Is that traditional? Contexts, geographies and musical trajectories in the construction of a notion about what is «traditional». The case of Trío Los Cholos in the city of Lima

Authors

  • Pablo Alberto Molina Palomino Pontificia Universidad Católica del Perú http://orcid.org/0000-0002-7747-4285

    Graduated in Anthropology from the Pontifical Catholic University of Peru. He is a member of the Musicology Research Group of the Institute of Ethnomusicology (IDE-PUCP), member of the International Association for the Study of Popular Music - Latin America Branch (IASPM-AL) and liaison officer in Peru for the International Council for Traditional Music (ICTM). He has participated as a speaker in academic events on musical research and ethnomusicology held in Peru, Mexico, Cuba and Spain. He has also been involved in the production of television documentaries about traditional musical instrument manufacturers. His research interests focus on the relationships between music, politics and ethnicity; the representations of place and the construction of sound geographies; the discursive limits between the traditional, the hybrid and the digital, and music as intangible cultural heritage.

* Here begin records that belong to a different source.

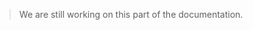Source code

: <blockquote class="lang-specific PHP">
<p>We are still working on this part of the documentation.</p>
</blockquote>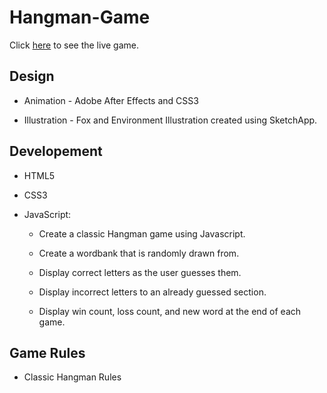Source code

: <h1>Hangman-Game</h1>

Click [here](https://jasonaron.github.io/Hangman-Game/) to see the live game.

<h2>Design</h2>

* Animation - Adobe After Effects and CSS3

* Illustration - Fox and Environment Illustration created using SketchApp.

<h2>Developement</h2>

* HTML5

* CSS3

* JavaScript:

  * Create a classic Hangman game using Javascript.

  * Create a wordbank that is randomly drawn from.

  * Display correct letters as the user guesses them.

  * Display incorrect letters to an already guessed section.

  * Display win count, loss count, and new word at the end of each game.
  
<h2>Game Rules</h2>

 * Classic Hangman Rules
 
 



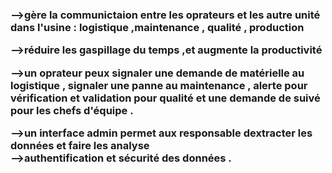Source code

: <h3>-->gère la communictaion entre les oprateurs et les autre unité dans l'usine : logistique ,maintenance , qualité , production  <br>

-->réduire les gaspillage du temps ,et augmente la productivité <br>

-->un oprateur   peux  signaler une demande de matérielle au logistique ,  signaler une panne au maintenance , alerte pour vérification et validation pour qualité  et une demande de suivé pour les chefs d'équipe .<br>

-->un interface   admin  permet aux responsable   dextracter les données  et faire les analyse <br>
-->authentification et sécurité des données . </h3>


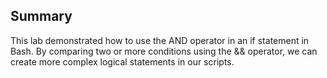 ## Summary

This lab demonstrated how to use the AND operator in an if statement in Bash. By comparing two or more conditions using the && operator, we can create more complex logical statements in our scripts.
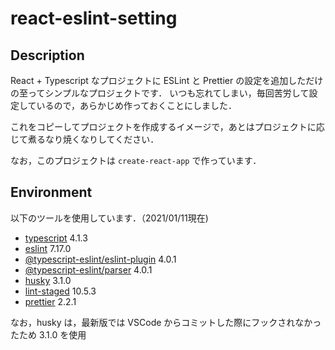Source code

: # react-eslint-setting

## Description

React + Typescript なプロジェクトに ESLint と Prettier の設定を追加しただけの至ってシンプルなプロジェクトです．
いつも忘れてしまい，毎回苦労して設定しているので，あらかじめ作っておくことにしました．

これをコピーしてプロジェクトを作成するイメージで，あとはプロジェクトに応じて煮るなり焼くなりしてください．

なお，このプロジェクトは `create-react-app` で作っています．

## Environment

以下のツールを使用しています．（2021/01/11現在)

- [typescript](https://www.npmjs.com/package/typescript) 4.1.3
- [eslint](https://www.npmjs.com/package/eslint) 7.17.0 
- [@typescript-eslint/eslint-plugin](https://www.npmjs.com/package/@typescript-eslint/eslint-plugin) 4.0.1
- [@typescript-eslint/parser](https://www.npmjs.com/package/@typescript-eslint/parser) 4.0.1
- [husky](https://www.npmjs.com/package/husky) 3.1.0
- [lint-staged](https://www.npmjs.com/package/lint-staged) 10.5.3
- [prettier](https://www.npmjs.com/package/prettier) 2.2.1

なお，husky は，最新版では VSCode からコミットした際にフックされなかったため 3.1.0 を使用



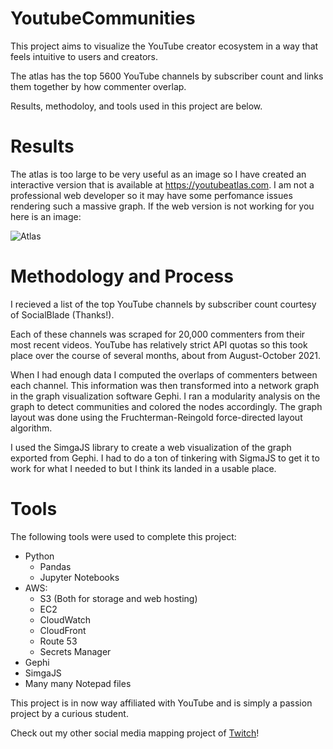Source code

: # YoutubeCommunities
 This project aims to visualize the YouTube creator ecosystem in a way that feels intuitive to users and creators. 
 
 The atlas has the top 5600 YouTube channels by subscriber count and links them together by how commenter overlap. 
 
 Results, methodoloy, and tools used in this project are below. 
 
 # Results
The atlas is too large to be very useful as an image so I have created an interactive version that is available at https://youtubeatlas.com. I am not a professional web developer so it may have some perfomance issues rendering such a massive graph. If the web version is not working for you here is an image:

 ![Atlas](https://imgur.com/4LsCNkj.png)
 
 # Methodology and Process
 I recieved a list of the top YouTube channels by subscriber count courtesy of SocialBlade (Thanks!). 
 
Each of these channels was scraped for 20,000 commenters from their most recent videos. YouTube has relatively strict API quotas so this took place over the course of several months, about from August-October 2021. 
 
When I had enough data I computed the overlaps of commenters between each channel. This information was then transformed into a network graph in the graph visualization software  Gephi. I ran a modularity analysis on the graph to detect communities and colored the nodes accordingly. The graph layout was done using the Fruchterman-Reingold force-directed layout algorithm. 

I used the SimgaJS library to create a web visualization of the graph exported from Gephi. I had to do a ton of tinkering with SigmaJS to get it to work for what I needed to but I think its landed in a usable place. 
 
 # Tools
 The following tools were used to complete this project:
 * Python
   - Pandas
   - Jupyter Notebooks
 * AWS:
   - S3 (Both for storage and web hosting)
   - EC2
   - CloudWatch
   - CloudFront
   - Route 53
   - Secrets Manager
 * Gephi
 * SimgaJS
 * Many many Notepad files
 
This project is in now way affiliated with YouTube and is simply a passion project by a curious student. 

Check out my other social media mapping project of [Twitch](https://github.com/KiranGershenfeld/VisualizingTwitchCommunities)!
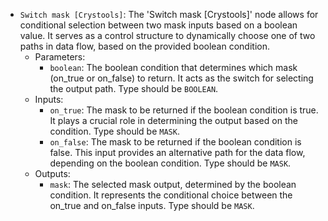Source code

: - `Switch mask [Crystools]`: The 'Switch mask [Crystools]' node allows for conditional selection between two mask inputs based on a boolean value. It serves as a control structure to dynamically choose one of two paths in data flow, based on the provided boolean condition.
    - Parameters:
        - `boolean`: The boolean condition that determines which mask (on_true or on_false) to return. It acts as the switch for selecting the output path. Type should be `BOOLEAN`.
    - Inputs:
        - `on_true`: The mask to be returned if the boolean condition is true. It plays a crucial role in determining the output based on the condition. Type should be `MASK`.
        - `on_false`: The mask to be returned if the boolean condition is false. This input provides an alternative path for the data flow, depending on the boolean condition. Type should be `MASK`.
    - Outputs:
        - `mask`: The selected mask output, determined by the boolean condition. It represents the conditional choice between the on_true and on_false inputs. Type should be `MASK`.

    Mail: pmolina2005@gmail.com

DOI:

https://doi.org/10.18800/anthropologica.201801.004

Keywords:

traditional music, musical trajectory, musical geography, musical perception, performance contexts

Abstract

The present article exposes the results of a research project developed between 2011, 2012 and 2016 with Trío Los Cholos in the city of Lima, in which I sought to problematize the sense and use given to the notion of «traditional» within the musical practice of the ensemble, in interaction with its performance contexts. Our departure point was not to consider such term as an objective trait, characteristic of a variety of cultural artifacts according to authenticity rhetorics or academic folklore theories, but as an abstract principle constructed based on a set of meanings, perceptions or valuations defined by the ensemble’s performers. In this sense, it is not sought to determine what is «traditional» but which processes operate to determine the applicability of that category and the actors involved in them. To do this, we reconstructed the life histories of the members of the ensemble and conducted controlled sessions of musical exposition. This allowed us to observe that what we understand as «traditional» responds to a process that starts from the identification of sonorities and styles, which in turn activates representations of place associated to musical geographies and abstract performance contexts.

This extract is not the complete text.